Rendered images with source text
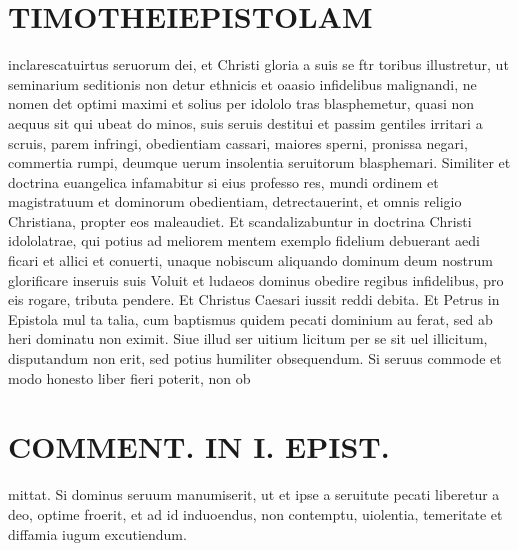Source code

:\documentclass{article}
\begin{document}
\begin{pages}
\section*{TIMOTHEIEPISTOLAM }
\marginpar{[ p.153 ]}\pstart inclarescatuirtus seruorum dei, et Christi gloria a suis se ftr toribus illustretur, ut seminarium seditionis non detur ethnicis et oaasio infidelibus malignandi, ne nomen det optimi maximi et solius per idololo tras blasphemetur, quasi non aequus sit qui ubeat do minos, suis seruis destitui et passim gentiles irritari a scruis, parem infringi, obedientiam cassari, maiores sperni, pronissa negari, commertia rumpi, deumque  uerum insolentia seruitorum blasphemari. Similiter et doctrina euangelica infamabitur si eius professo res, mundi ordinem et magistratuum et dominorum obedientiam, detrectauerint, et omnis religio Christiana, propter eos maleaudiet. Et scandalizabuntur in doctrina Christi idololatrae, qui potius ad meliorem mentem exemplo fidelium debuerant aedi ficari et allici et conuerti, unaque nobiscum aliquando dominum deum nostrum glorificare inseruis suis Voluit et ludaeos dominus obedire regibus infidelibus, pro eis rogare, tributa pendere. Et Christus Caesari iussit reddi debita. Et Petrus in Epistola mul ta talia, cum baptismus quidem pecati dominium au ferat, sed ab heri dominatu non eximit. Siue illud ser uitium licitum per se sit uel illicitum, disputandum non erit, sed potius humiliter obsequendum. Si seruus commode et modo honesto liber fieri poterit, non ob  \pend
\section*{COMMENT. IN I. EPIST. }
\marginpar{[ p.154 ]}\pstart mittat. Si dominus seruum manumiserit, ut et ipse a seruitute pecati liberetur a deo, optime froerit, et ad id induoendus, non contemptu, uiolentia, temeritate et diffamia iugum excutiendum.  \pend
{}
{}

\end{pages}
\end{document}
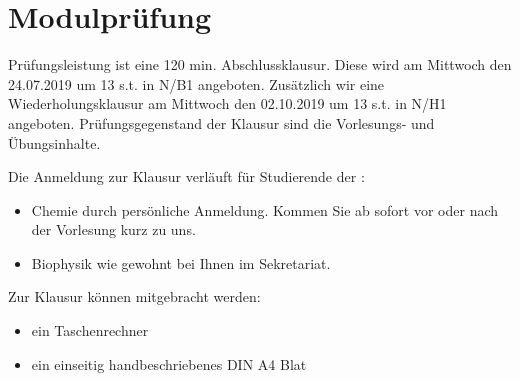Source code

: \section{Modulprüfung}
Prüfungsleistung ist eine 120 min. Abschlussklausur. Diese wird am Mittwoch den 24.07.2019 um 13 s.t. in N/B1 angeboten. Zusätzlich wir eine Wiederholungsklausur am Mittwoch den 02.10.2019 um 13 s.t. in N/H1 angeboten. Prüfungsgegenstand der Klausur sind die Vorlesungs- und Übungsinhalte.

\vspace{0.5cm}

\noindent
Die Anmeldung zur Klausur verläuft für Studierende der :
\begin{itemize}
\item Chemie durch persönliche Anmeldung. Kommen Sie ab sofort vor oder nach der Vorlesung kurz zu uns.
\item Biophysik wie gewohnt bei Ihnen im Sekretariat.
\end{itemize}

\vspace{0.5cm}

\noindent
Zur Klausur können mitgebracht werden:
\begin{itemize}
\item ein Taschenrechner
\item ein einseitig handbeschriebenes DIN A4 Blat
\end{itemize}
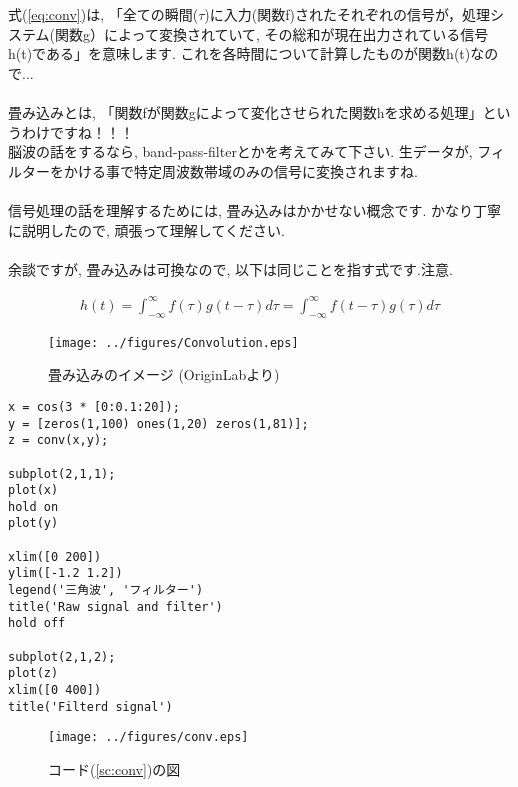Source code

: \documentclass[11pt,a4paper]{ujreport}
\begin{document}
式(\ref{eq:conv})は, 「全ての瞬間($\tau$)に入力(関数f)されたそれぞれの信号が，処理システム(関数g）によって変換されていて, その総和が現在出力されている信号h(t)である」を意味します. これを各時間について計算したものが関数h(t)なので...\\
\\
畳み込みとは, 「関数fが関数gによって変化させられた関数hを求める処理」というわけですね！！！\\
脳波の話をするなら, band-pass-filterとかを考えてみて下さい. 生データが, フィルターをかける事で特定周波数帯域のみの信号に変換されますね. \\
\\
信号処理の話を理解するためには, 畳み込みはかかせない概念です. かなり丁寧に説明したので, 頑張って理解してください.\\
\\
余談ですが, 畳み込みは可換なので, 以下は同じことを指す式です.注意.

\begin{eqnarray}
h(t) = \int^{\infty}_{-\infty} f(\tau) g(t - \tau) d\tau=
 \int^{\infty}_{-\infty} f(t-\tau) g(\tau) d\tau
\end{eqnarray}

\begin{figure}[H]
\label{im:convolution}
  \centering
  \texttt{[image: ../figures/Convolution.eps]}
  \caption{畳み込みのイメージ (OriginLabより)}
\end{figure}

\begin{lstlisting}[caption=畳み込みのコード,label=sc:conv]
x = cos(3 * [0:0.1:20]);
y = [zeros(1,100) ones(1,20) zeros(1,81)];
z = conv(x,y);

subplot(2,1,1);
plot(x)
hold on
plot(y)

xlim([0 200])
ylim([-1.2 1.2])
legend('三角波', 'フィルター')
title('Raw signal and filter')
hold off

subplot(2,1,2); 
plot(z)
xlim([0 400])
title('Filterd signal')
\end{lstlisting}

\begin{figure}[H]
\label{im:conv2}
  \centering
  \texttt{[image: ../figures/conv.eps]}
  \caption{コード(\ref{sc:conv})の図}
\end{figure}
\end{document}
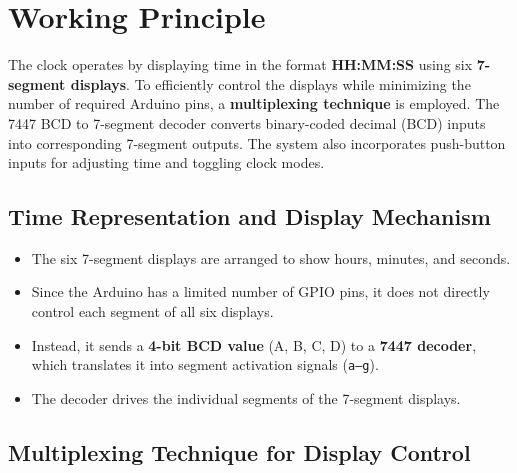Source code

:\documentclass[journal]{IEEEtran}
\begin{document}
\section{Working Principle}

The clock operates by displaying time in the format \textbf{HH:MM:SS} using six \textbf{7-segment displays}. To efficiently control the displays while minimizing the number of required Arduino pins, a \textbf{multiplexing technique} is employed. The 7447 BCD to 7-segment decoder converts binary-coded decimal (BCD) inputs into corresponding 7-segment outputs. The system also incorporates push-button inputs for adjusting time and toggling clock modes.

\subsection{Time Representation and Display Mechanism}

\begin{itemize}
    \item The six 7-segment displays are arranged to show hours, minutes, and seconds.
    \item Since the Arduino has a limited number of GPIO pins, it does not directly control each segment of all six displays.
    \item Instead, it sends a \textbf{4-bit BCD value} (A, B, C, D) to a \textbf{7447 decoder}, which translates it into segment activation signals (\texttt{a--g}).
    \item The decoder drives the individual segments of the 7-segment displays.
\end{itemize}

\subsection{Multiplexing Technique for Display Control}
\end{document}

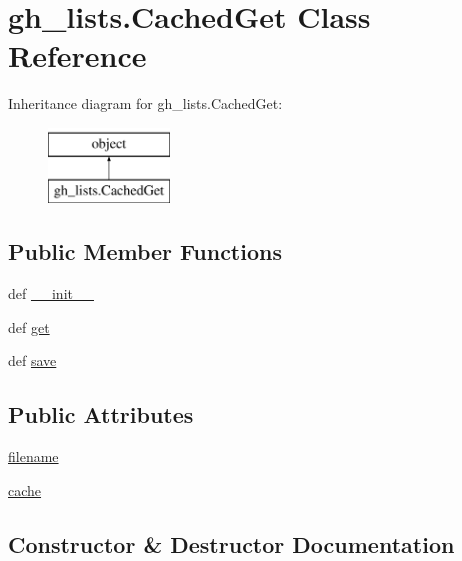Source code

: \hypertarget{classgh__lists_1_1CachedGet}{}\section{gh\+\_\+lists.\+Cached\+Get Class Reference}
\label{classgh__lists_1_1CachedGet}
Inheritance diagram for gh\+\_\+lists.\+Cached\+Get\+:\begin{figure}[H]
\begin{center}
\leavevmode
\includegraphics[height=2.000000cm]{classgh__lists_1_1CachedGet}
\end{center}
\end{figure}
\subsection*{Public Member Functions}
\begin{DoxyCompactItemize}
\item 
def \hyperlink{classgh__lists_1_1CachedGet_aae56cb71888526e7506b5743e2e1f2db}{\+\_\+\+\_\+init\+\_\+\+\_\+}
\item 
def \hyperlink{classgh__lists_1_1CachedGet_af11ef601af9fe76174f6f011218c028e}{get}
\item 
def \hyperlink{classgh__lists_1_1CachedGet_a5bf00445cab0c3a95e402f93b19c0bf2}{save}
\end{DoxyCompactItemize}
\subsection*{Public Attributes}
\begin{DoxyCompactItemize}
\item 
\hyperlink{classgh__lists_1_1CachedGet_ae04bf6cc7ff9ea710d3e842eb1e4dadf}{filename}
\item 
\hyperlink{classgh__lists_1_1CachedGet_acf60579943447e604e86f7911a721660}{cache}
\end{DoxyCompactItemize}


\subsection{Constructor \& Destructor Documentation}
\hypertarget{classgh__lists_1_1CachedGet_aae56cb71888526e7506b5743e2e1f2db}{}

▶ _INSTRUCTIONS TO FOLLOW_:
Would you write out each record above exactly, with no images?

▶ _TASK OUTPUT_:
Source code

:\documentclass{article}
\begin{document}
\begin{pages}
\section*{TIMOTHEIEPISTOLAM }
\marginpar{[ p.153 ]}\pstart inclarescatuirtus seruorum dei, et Christi gloria a suis se ftr toribus illustretur, ut seminarium seditionis non detur ethnicis et oaasio infidelibus malignandi, ne nomen det optimi maximi et solius per idololo tras blasphemetur, quasi non aequus sit qui ubeat do minos, suis seruis destitui et passim gentiles irritari a scruis, parem infringi, obedientiam cassari, maiores sperni, pronissa negari, commertia rumpi, deumque  uerum insolentia seruitorum blasphemari. Similiter et doctrina euangelica infamabitur si eius professo res, mundi ordinem et magistratuum et dominorum obedientiam, detrectauerint, et omnis religio Christiana, propter eos maleaudiet. Et scandalizabuntur in doctrina Christi idololatrae, qui potius ad meliorem mentem exemplo fidelium debuerant aedi ficari et allici et conuerti, unaque nobiscum aliquando dominum deum nostrum glorificare inseruis suis Voluit et ludaeos dominus obedire regibus infidelibus, pro eis rogare, tributa pendere. Et Christus Caesari iussit reddi debita. Et Petrus in Epistola mul ta talia, cum baptismus quidem pecati dominium au ferat, sed ab heri dominatu non eximit. Siue illud ser uitium licitum per se sit uel illicitum, disputandum non erit, sed potius humiliter obsequendum. Si seruus commode et modo honesto liber fieri poterit, non ob  \pend
\section*{COMMENT. IN I. EPIST. }
\marginpar{[ p.154 ]}\pstart mittat. Si dominus seruum manumiserit, ut et ipse a seruitute pecati liberetur a deo, optime froerit, et ad id induoendus, non contemptu, uiolentia, temeritate et diffamia iugum excutiendum.  \pend
{}
{}

\end{pages}
\end{document}
Source code

: \section{Modulprüfung}
Prüfungsleistung ist eine 120 min. Abschlussklausur. Diese wird am Mittwoch den 24.07.2019 um 13 s.t. in N/B1 angeboten. Zusätzlich wir eine Wiederholungsklausur am Mittwoch den 02.10.2019 um 13 s.t. in N/H1 angeboten. Prüfungsgegenstand der Klausur sind die Vorlesungs- und Übungsinhalte.

\vspace{0.5cm}

\noindent
Die Anmeldung zur Klausur verläuft für Studierende der :
\begin{itemize}
\item Chemie durch persönliche Anmeldung. Kommen Sie ab sofort vor oder nach der Vorlesung kurz zu uns.
\item Biophysik wie gewohnt bei Ihnen im Sekretariat.
\end{itemize}

\vspace{0.5cm}

\noindent
Zur Klausur können mitgebracht werden:
\begin{itemize}
\item ein Taschenrechner
\item ein einseitig handbeschriebenes DIN A4 Blat
\end{itemize}
Source code

: \documentclass[11pt,a4paper]{ujreport}
\begin{document}
式(\ref{eq:conv})は, 「全ての瞬間($\tau$)に入力(関数f)されたそれぞれの信号が，処理システム(関数g）によって変換されていて, その総和が現在出力されている信号h(t)である」を意味します. これを各時間について計算したものが関数h(t)なので...\\
\\
畳み込みとは, 「関数fが関数gによって変化させられた関数hを求める処理」というわけですね！！！\\
脳波の話をするなら, band-pass-filterとかを考えてみて下さい. 生データが, フィルターをかける事で特定周波数帯域のみの信号に変換されますね. \\
\\
信号処理の話を理解するためには, 畳み込みはかかせない概念です. かなり丁寧に説明したので, 頑張って理解してください.\\
\\
余談ですが, 畳み込みは可換なので, 以下は同じことを指す式です.注意.

\begin{eqnarray}
h(t) = \int^{\infty}_{-\infty} f(\tau) g(t - \tau) d\tau=
 \int^{\infty}_{-\infty} f(t-\tau) g(\tau) d\tau
\end{eqnarray}

\begin{figure}[H]
\label{im:convolution}
  \centering
  \texttt{[image: ../figures/Convolution.eps]}
  \caption{畳み込みのイメージ (OriginLabより)}
\end{figure}

\begin{lstlisting}[caption=畳み込みのコード,label=sc:conv]
x = cos(3 * [0:0.1:20]);
y = [zeros(1,100) ones(1,20) zeros(1,81)];
z = conv(x,y);

subplot(2,1,1);
plot(x)
hold on
plot(y)

xlim([0 200])
ylim([-1.2 1.2])
legend('三角波', 'フィルター')
title('Raw signal and filter')
hold off

subplot(2,1,2); 
plot(z)
xlim([0 400])
title('Filterd signal')
\end{lstlisting}

\begin{figure}[H]
\label{im:conv2}
  \centering
  \texttt{[image: ../figures/conv.eps]}
  \caption{コード(\ref{sc:conv})の図}
\end{figure}
\end{document}
Source code

:\documentclass[journal]{IEEEtran}
\begin{document}
\section{Working Principle}

The clock operates by displaying time in the format \textbf{HH:MM:SS} using six \textbf{7-segment displays}. To efficiently control the displays while minimizing the number of required Arduino pins, a \textbf{multiplexing technique} is employed. The 7447 BCD to 7-segment decoder converts binary-coded decimal (BCD) inputs into corresponding 7-segment outputs. The system also incorporates push-button inputs for adjusting time and toggling clock modes.

\subsection{Time Representation and Display Mechanism}

\begin{itemize}
    \item The six 7-segment displays are arranged to show hours, minutes, and seconds.
    \item Since the Arduino has a limited number of GPIO pins, it does not directly control each segment of all six displays.
    \item Instead, it sends a \textbf{4-bit BCD value} (A, B, C, D) to a \textbf{7447 decoder}, which translates it into segment activation signals (\texttt{a--g}).
    \item The decoder drives the individual segments of the 7-segment displays.
\end{itemize}

\subsection{Multiplexing Technique for Display Control}
\end{document}

Source code

: \hypertarget{classgh__lists_1_1CachedGet}{}\section{gh\+\_\+lists.\+Cached\+Get Class Reference}
\label{classgh__lists_1_1CachedGet}
Inheritance diagram for gh\+\_\+lists.\+Cached\+Get\+:\begin{figure}[H]
\begin{center}
\leavevmode
\includegraphics[height=2.000000cm]{classgh__lists_1_1CachedGet}
\end{center}
\end{figure}
\subsection*{Public Member Functions}
\begin{DoxyCompactItemize}
\item 
def \hyperlink{classgh__lists_1_1CachedGet_aae56cb71888526e7506b5743e2e1f2db}{\+\_\+\+\_\+init\+\_\+\+\_\+}
\item 
def \hyperlink{classgh__lists_1_1CachedGet_af11ef601af9fe76174f6f011218c028e}{get}
\item 
def \hyperlink{classgh__lists_1_1CachedGet_a5bf00445cab0c3a95e402f93b19c0bf2}{save}
\end{DoxyCompactItemize}
\subsection*{Public Attributes}
\begin{DoxyCompactItemize}
\item 
\hyperlink{classgh__lists_1_1CachedGet_ae04bf6cc7ff9ea710d3e842eb1e4dadf}{filename}
\item 
\hyperlink{classgh__lists_1_1CachedGet_acf60579943447e604e86f7911a721660}{cache}
\end{DoxyCompactItemize}


\subsection{Constructor \& Destructor Documentation}
\hypertarget{classgh__lists_1_1CachedGet_aae56cb71888526e7506b5743e2e1f2db}{}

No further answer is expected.